People tend to overestimate the significance of recent events, and irrationally discount longer term trends. Those of us over a certain age remember “Black Monday:” October 19th, 1987. The stock market lost a quarter of its value in a single day. That spooked a lot of people – and a lot of people got out of the market right afterwards. Looking back at it now, Black Monday barely registers as a blip in the broad scheme of things.
This is “availability heuristics” at work: Recent losses play havoc on our emotions – and cause us to lose perspective. The long-term trend of the stock market makes any single day’s volatility look insignificant in comparison. So much so that in most cases, when we look back at a single day like Black Monday on a chart, we wonder how we could have panicked.
Keep your eyes on the prize.
#6. Status quo bias.
Objects at rest tend to remain at rest. People are naturally resistant to change. It’s tough for them to pay small costs even for big gains.
#7. Failure to rebalance.
This is closely related to status quo bias and recency bias: People are reluctant to take action to rebalance a portfolio. It’s too much fun to let winners run. It’s also psychologically difficult to sell winners to buy losers. But failure to rebalance quickly causes the client to be dangerously exposed to a downward turn in the markets.
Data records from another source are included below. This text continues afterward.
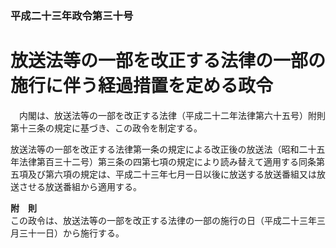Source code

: ### 平成二十三年政令第三十号  
# 放送法等の一部を改正する法律の一部の施行に伴う経過措置を定める政令  
　内閣は、放送法等の一部を改正する法律（平成二十二年法律第六十五号）附則第十三条の規定に基づき、この政令を制定する。  
  
放送法等の一部を改正する法律第一条の規定による改正後の放送法（昭和二十五年法律第百三十二号）第三条の四第七項の規定により読み替えて適用する同条第五項及び第六項の規定は、平成二十三年七月一日以後に放送する放送番組又は放送させる放送番組から適用する。  
  
**附　則**  
この政令は、放送法等の一部を改正する法律の一部の施行の日（平成二十三年三月三十一日）から施行する。  
  
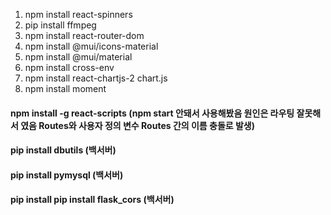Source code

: 1. npm install react-spinners
2. pip install ffmpeg
3. npm install react-router-dom
4. npm install @mui/icons-material
5. npm install @mui/material
6. npm install cross-env
7. npm install react-chartjs-2 chart.js
8. npm install moment


    
#### npm install -g react-scripts (npm start 안돼서 사용해봤음 원인은 라우팅 잘못해서 였음 Routes와 사용자 정의 변수 Routes 간의 이름 충돌로 발생)
#### pip install dbutils (백서버)
#### pip install pymysql (백서버)
#### pip install pip install flask_cors (백서버)
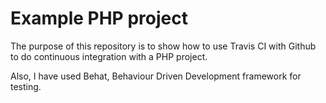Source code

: Example PHP project
===================

The purpose of this repository is to show how to use Travis CI with Github to do
continuous integration with a PHP project. 

Also, I have used Behat, Behaviour Driven Development framework for testing.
The remedy: Gently remind the client that investing is all about buying low and selling high, while managing risk. Rebalancing periodically takes care of all three imperatives.
#8. Obsessing over taxes.
Which is better? Earn a nickel tax-free? Or earn a dime but give three cents to the government.
The answer is a no brainer! Take the dime!
But this is very difficult for some people to grasp. Some people become so focused on the tax picture that they forget the real objective: Earning good after-tax returns, and generating the best after-tax return possible. You see it when you have someone with a very long time horizon who owns nothing but tax-exempt municipal bonds. Sure, there’s no income tax. But without some stock market and real estate exposure, the client is almost surely giving up some substantial returns, and is dangerously exposed to interest rate risk and inflation risk. He’s opting for the nickel instead of earning the dime.
#9. They watch too much TV.
Many people spend way too much time watching investing shows on TV and reading the financial news. They should stop. The financial media is constantly buzzing about the news – which creates massive recency bias. It plays on your emotions, and causes you to move with the mob instead of against it.
#10. They confuse historical returns with future expectations.
Just because stock A has generated 15% returns per year for the last ten years doesn’t mean it will continue doing so. In fact, the more stocks go up, the more cautious we could be.
#11. They abandon the plan.
Too many people encounter a short-term setback and then abandon the plan we so carefully set up. They get caught up in recency bias, and lose sight of the Big Picture.
Think of it this way: If you set off to drive from New York to Los Angeles, but you ran into a traffic jam in the first five miles, and you start seeing bicyclists passing you, are you going to sell your car and take a bike?
You’re going to be patient and stick with your plan. Because you know traffic jams are a normal part of driving, and that they won’t last very long. You’ll soon be on the open road, making progress to your goal.
Your Clients Need You
All this plays into why people need an advisor. Our clients need us for the same reason even the top PGA and WPGA golfers in the world need a coach:
- - We can be objective.
- - We can perceive things our clients can’t perceive – about the markets, of course, but more importantly, about our clients themselves.
- - We can be accountability partners.
- - We’re an educational resource.
- - We can provide our clients with a ‘nudge’ in the right direction when they are about to go off track.